TASK DESCRIPTION: Exactly the lines from the beginning of the listing below through the line that contains "обратном порядке (2);" should be transcribed, and pictures must stay out.

EXERCISE INPUTS:
-*-*-

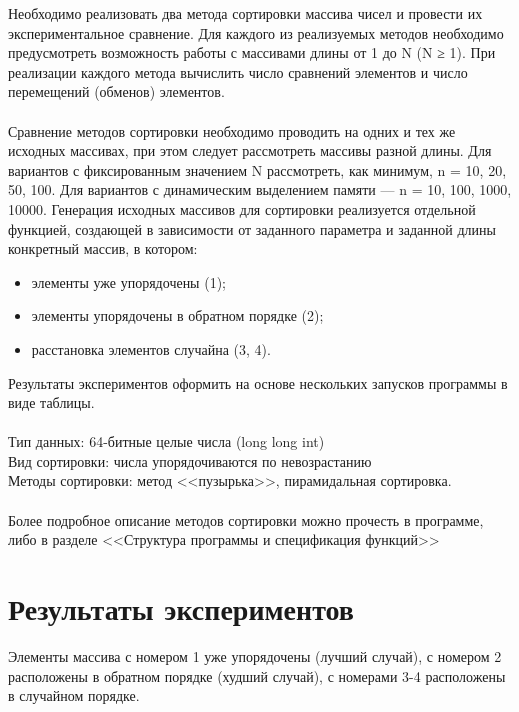 \documentclass[a4paper,12pt,titlepage,finall]{article}
\begin{document}
Необходимо реализовать два метода сортировки массива чисел и провести их экспериментальное сравнение. Для каждого из
реализуемых методов необходимо предусмотреть возможность работы с массивами длины от 1 до N (N ≥ 1).
При реализации каждого метода вычислить число сравнений элементов и число перемещений (обменов) элементов.\\
~\\
Сравнение методов сортировки необходимо проводить на одних и тех же исходных массивах, при этом
следует рассмотреть массивы разной длины. Для вариантов с фиксированным значением N рассмотреть, как
минимум, n = 10, 20, 50, 100. Для вариантов с динамическим выделением памяти — n = 10, 100, 1000, 10000.
Генерация исходных массивов для сортировки реализуется отдельной функцией, создающей в зависимости от
заданного параметра и заданной длины конкретный массив, в котором:
\begin{itemize}
\item элементы уже упорядочены (1);
\item элементы упорядочены в обратном порядке (2);
\item расстановка элементов случайна (3, 4).
\end{itemize}
Результаты экспериментов оформить на основе нескольких запусков программы в виде таблицы.\\
~\\
Тип данных: 64-битные целые числа (long long int)\\
Вид сортировки: числа упорядочиваются по невозрастанию\\
Методы сортировки: метод <<пузырька>>, пирамидальная сортировка.\\
~\\
Более подробное описание методов сортировки можно прочесть в программе, либо в разделе <<Структура программы и спецификация функций>>\\

\newpage

\section{Результаты экспериментов}

Элементы массива с номером 1 уже упорядочены (лучший случай), с номером 2 расположены в обратном порядке (худший случай), с номерами 3-4 расположены в случайном порядке.
\end{document}
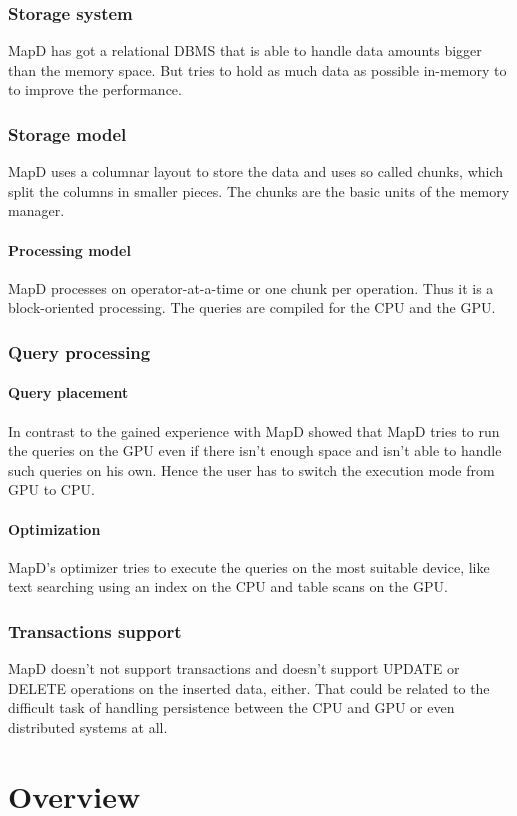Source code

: \subsubsection{Storage system} MapD has got a relational DBMS that is able to handle data amounts bigger than the memory space.
But tries to hold as much data as possible in-memory to to improve the performance.
\subsubsection{Storage model} MapD uses a columnar layout to store the data and uses so called chunks, which split the columns in smaller pieces.
The chunks are the basic units of the memory manager.
\paragraph{Processing model} MapD processes on operator-at-a-time or one chunk per operation. Thus it is a block-oriented processing.
The queries are compiled for the CPU and the GPU.
\subsubsection{Query processing}
\paragraph{Query placement} In contrast to \cite{bress2014gpu} the gained experience with MapD showed that MapD tries to run the queries on the GPU even if there isn't enough space and isn't able to handle such queries on his own.
Hence the user has to switch the execution mode from GPU to CPU.
\paragraph{Optimization} MapD's optimizer tries to execute the queries on the most suitable device, like text searching using an index on the CPU and table scans on the GPU.
\subsubsection{Transactions support} MapD doesn't not support transactions and doesn't support UPDATE or DELETE operations on the inserted data, either.
That could be related to the difficult task of handling persistence between the CPU and GPU or even distributed systems at all.


\newpage
\section{Overview}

-*-*-

TASK RESULT:
 \documentclass[a4paper,12pt,titlepage,finall]{article}
\begin{document}
Необходимо реализовать два метода сортировки массива чисел и провести их экспериментальное сравнение. Для каждого из
реализуемых методов необходимо предусмотреть возможность работы с массивами длины от 1 до N (N ≥ 1).
При реализации каждого метода вычислить число сравнений элементов и число перемещений (обменов) элементов.\\
~\\
Сравнение методов сортировки необходимо проводить на одних и тех же исходных массивах, при этом
следует рассмотреть массивы разной длины. Для вариантов с фиксированным значением N рассмотреть, как
минимум, n = 10, 20, 50, 100. Для вариантов с динамическим выделением памяти — n = 10, 100, 1000, 10000.
Генерация исходных массивов для сортировки реализуется отдельной функцией, создающей в зависимости от
заданного параметра и заданной длины конкретный массив, в котором:
\begin{itemize}
\item элементы уже упорядочены (1);
\item элементы упорядочены в обратном порядке (2);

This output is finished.